Plain-text document sources
════

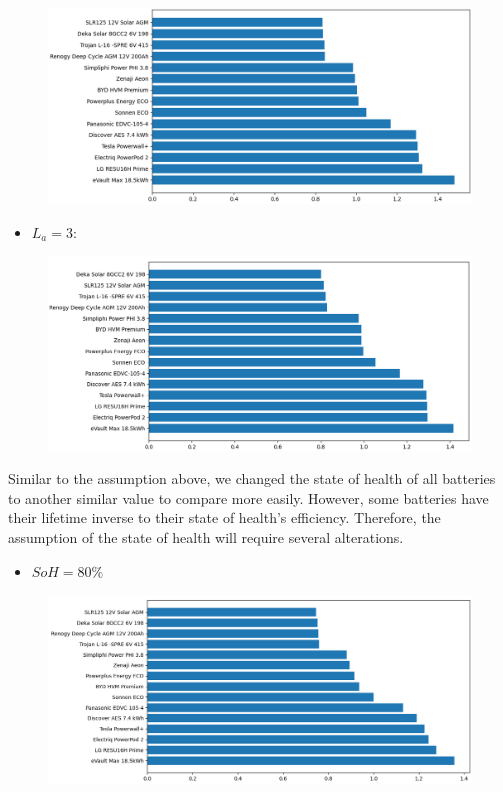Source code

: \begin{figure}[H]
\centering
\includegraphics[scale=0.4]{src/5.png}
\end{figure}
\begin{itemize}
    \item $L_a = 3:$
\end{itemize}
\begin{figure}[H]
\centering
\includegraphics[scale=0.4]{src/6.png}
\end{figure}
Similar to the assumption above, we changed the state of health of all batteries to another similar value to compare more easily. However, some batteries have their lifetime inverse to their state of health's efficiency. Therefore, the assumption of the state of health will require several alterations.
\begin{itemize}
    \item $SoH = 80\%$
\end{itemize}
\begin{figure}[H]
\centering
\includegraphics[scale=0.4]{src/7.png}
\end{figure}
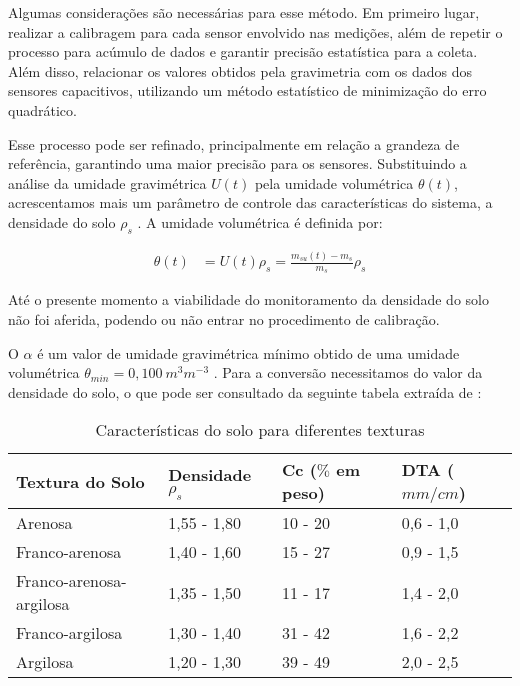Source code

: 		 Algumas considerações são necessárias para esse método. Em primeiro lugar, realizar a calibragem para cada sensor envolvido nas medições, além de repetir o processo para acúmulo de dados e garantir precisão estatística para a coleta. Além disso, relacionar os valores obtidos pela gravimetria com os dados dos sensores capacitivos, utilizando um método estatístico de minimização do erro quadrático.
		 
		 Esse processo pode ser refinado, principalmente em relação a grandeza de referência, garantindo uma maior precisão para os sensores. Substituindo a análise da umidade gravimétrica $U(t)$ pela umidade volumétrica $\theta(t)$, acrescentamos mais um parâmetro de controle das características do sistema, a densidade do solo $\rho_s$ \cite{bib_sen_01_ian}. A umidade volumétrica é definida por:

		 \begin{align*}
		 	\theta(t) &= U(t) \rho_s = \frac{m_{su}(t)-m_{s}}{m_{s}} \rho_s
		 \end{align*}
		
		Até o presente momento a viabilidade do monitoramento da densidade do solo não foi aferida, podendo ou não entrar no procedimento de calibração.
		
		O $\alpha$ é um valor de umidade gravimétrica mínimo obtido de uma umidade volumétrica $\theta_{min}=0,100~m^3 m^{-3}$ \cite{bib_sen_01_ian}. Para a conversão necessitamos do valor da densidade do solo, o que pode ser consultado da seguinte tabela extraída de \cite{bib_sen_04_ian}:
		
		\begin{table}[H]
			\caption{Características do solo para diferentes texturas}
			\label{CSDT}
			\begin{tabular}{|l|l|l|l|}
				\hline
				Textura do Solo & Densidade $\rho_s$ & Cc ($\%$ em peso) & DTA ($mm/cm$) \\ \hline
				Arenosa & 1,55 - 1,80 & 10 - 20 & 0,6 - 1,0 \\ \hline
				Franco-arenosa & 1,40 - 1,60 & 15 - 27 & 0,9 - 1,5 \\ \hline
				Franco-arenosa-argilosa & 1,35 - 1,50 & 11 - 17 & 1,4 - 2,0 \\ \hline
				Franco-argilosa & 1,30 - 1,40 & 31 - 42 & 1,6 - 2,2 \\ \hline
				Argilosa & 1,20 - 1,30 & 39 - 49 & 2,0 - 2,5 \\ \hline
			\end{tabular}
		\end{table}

════

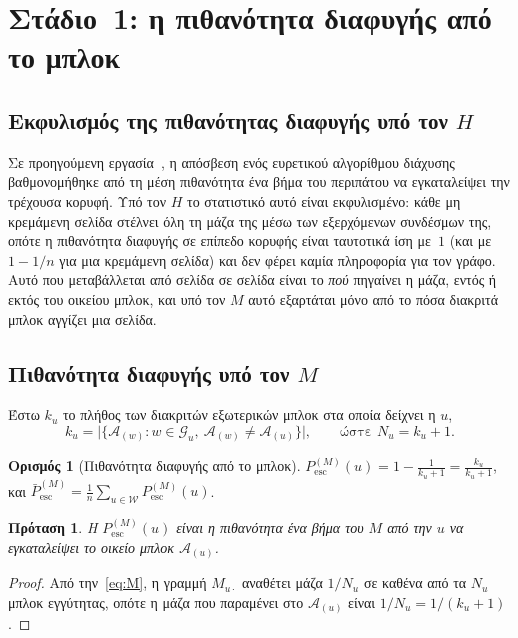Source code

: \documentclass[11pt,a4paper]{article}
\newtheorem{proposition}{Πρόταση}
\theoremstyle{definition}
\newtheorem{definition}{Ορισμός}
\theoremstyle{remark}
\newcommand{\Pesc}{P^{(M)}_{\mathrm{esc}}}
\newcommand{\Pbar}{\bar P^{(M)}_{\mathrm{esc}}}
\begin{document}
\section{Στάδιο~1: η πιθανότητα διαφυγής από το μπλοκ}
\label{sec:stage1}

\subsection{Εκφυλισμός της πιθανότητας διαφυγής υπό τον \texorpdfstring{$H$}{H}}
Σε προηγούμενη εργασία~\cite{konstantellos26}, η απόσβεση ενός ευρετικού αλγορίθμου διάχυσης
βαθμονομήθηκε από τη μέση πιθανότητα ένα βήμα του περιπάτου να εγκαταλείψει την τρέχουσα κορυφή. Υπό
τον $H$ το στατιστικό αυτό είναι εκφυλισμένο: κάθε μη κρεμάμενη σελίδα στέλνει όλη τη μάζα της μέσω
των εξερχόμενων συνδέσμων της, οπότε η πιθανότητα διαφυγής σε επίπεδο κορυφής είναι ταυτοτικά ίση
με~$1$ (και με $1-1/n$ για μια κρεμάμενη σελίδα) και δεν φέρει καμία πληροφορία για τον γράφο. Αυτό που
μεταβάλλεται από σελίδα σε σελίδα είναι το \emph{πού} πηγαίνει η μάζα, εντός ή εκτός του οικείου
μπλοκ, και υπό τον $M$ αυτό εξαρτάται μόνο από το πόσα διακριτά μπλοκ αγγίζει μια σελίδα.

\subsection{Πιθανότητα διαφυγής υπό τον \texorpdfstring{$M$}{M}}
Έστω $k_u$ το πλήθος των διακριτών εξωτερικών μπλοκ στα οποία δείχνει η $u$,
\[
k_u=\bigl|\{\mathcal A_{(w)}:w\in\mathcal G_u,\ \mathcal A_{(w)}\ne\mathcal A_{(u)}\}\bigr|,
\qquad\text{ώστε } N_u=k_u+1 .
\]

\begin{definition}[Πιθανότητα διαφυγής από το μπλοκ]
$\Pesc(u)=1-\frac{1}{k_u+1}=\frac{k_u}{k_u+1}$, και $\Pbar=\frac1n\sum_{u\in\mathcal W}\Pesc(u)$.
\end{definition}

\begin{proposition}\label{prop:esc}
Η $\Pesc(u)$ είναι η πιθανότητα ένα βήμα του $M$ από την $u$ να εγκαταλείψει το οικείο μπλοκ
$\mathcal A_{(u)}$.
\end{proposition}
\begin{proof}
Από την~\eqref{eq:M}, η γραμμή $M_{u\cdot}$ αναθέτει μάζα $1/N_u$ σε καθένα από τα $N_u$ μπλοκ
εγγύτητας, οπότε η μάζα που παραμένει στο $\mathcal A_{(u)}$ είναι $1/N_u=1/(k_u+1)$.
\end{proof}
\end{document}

════

Show all lines in the entries above where the string "precisão" appears.

: 		 Algumas considerações são necessárias para esse método. Em primeiro lugar, realizar a calibragem para cada sensor envolvido nas medições, além de repetir o processo para acúmulo de dados e garantir precisão estatística para a coleta. Além disso, relacionar os valores obtidos pela gravimetria com os dados dos sensores capacitivos, utilizando um método estatístico de minimização do erro quadrático.
		 Esse processo pode ser refinado, principalmente em relação a grandeza de referência, garantindo uma maior precisão para os sensores. Substituindo a análise da umidade gravimétrica $U(t)$ pela umidade volumétrica $\theta(t)$, acrescentamos mais um parâmetro de controle das características do sistema, a densidade do solo $\rho_s$ \cite{bib_sen_01_ian}. A umidade volumétrica é definida por:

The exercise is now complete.